Esco dallo studio volto all’orizzonte di botto lontanissimo, verso il mare. Trovo una fenditura, libero spazio tra le molte case e finestre allineate che permettono traguardo, alberi non troppo rigogliosi le cui fronde il vento piega facendomi pista, in un momento di rado traffico, di umani in gran parte distesi sulla sabbia o al riparo tra pareti condizionate. Incorniciata dall’arco in cangiante frastaglio di una fontana di chissà quale parco a metà strada, ondulata dall’aria sobbollente, china su qualcosa come un tavolo dietro un’automobile sopra un lago tra due file di chioschi che vendono campanili e castagni sporchi di mozziconi di ciminiere, mi sembra riconoscerti.

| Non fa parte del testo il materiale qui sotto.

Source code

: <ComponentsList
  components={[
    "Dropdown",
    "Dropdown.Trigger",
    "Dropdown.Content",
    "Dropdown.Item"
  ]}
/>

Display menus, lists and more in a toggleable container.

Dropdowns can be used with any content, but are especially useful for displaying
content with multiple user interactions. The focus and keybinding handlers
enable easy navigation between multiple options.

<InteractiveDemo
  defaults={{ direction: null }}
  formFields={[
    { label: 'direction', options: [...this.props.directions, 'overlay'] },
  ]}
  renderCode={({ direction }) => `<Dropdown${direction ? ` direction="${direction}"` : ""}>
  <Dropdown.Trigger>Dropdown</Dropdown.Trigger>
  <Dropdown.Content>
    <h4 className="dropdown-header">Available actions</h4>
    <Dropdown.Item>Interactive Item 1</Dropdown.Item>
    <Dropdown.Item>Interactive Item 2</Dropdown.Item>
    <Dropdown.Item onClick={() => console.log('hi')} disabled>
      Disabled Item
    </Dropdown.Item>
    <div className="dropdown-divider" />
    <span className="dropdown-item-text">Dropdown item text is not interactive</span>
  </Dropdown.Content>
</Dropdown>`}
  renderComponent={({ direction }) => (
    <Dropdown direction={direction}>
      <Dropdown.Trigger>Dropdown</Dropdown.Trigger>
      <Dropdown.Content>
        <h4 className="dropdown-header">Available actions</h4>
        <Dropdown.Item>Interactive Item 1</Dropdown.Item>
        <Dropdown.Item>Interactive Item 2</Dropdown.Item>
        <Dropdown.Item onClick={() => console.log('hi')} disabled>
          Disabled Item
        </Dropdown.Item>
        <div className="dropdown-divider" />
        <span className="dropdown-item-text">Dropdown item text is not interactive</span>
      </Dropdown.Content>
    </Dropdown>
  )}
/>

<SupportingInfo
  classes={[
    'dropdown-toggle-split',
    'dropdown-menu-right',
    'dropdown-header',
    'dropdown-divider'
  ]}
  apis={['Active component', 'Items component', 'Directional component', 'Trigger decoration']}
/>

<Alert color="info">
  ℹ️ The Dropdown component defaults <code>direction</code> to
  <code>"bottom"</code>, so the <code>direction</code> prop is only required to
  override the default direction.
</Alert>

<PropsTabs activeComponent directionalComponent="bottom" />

Alzi la testa, forse ti accorgi del mio cenno, ma la tua reazione il mondo non l’attende, sputa i fantasmi tra le pagine di vecchi tomi, da copernicolo qual è, tornando a palla.
Teorie faticosamente apprese nei mesi scolastici si sconfessano d’estate. Possibile che per unire due punti occorra sempre qualcosa?
Eri tu?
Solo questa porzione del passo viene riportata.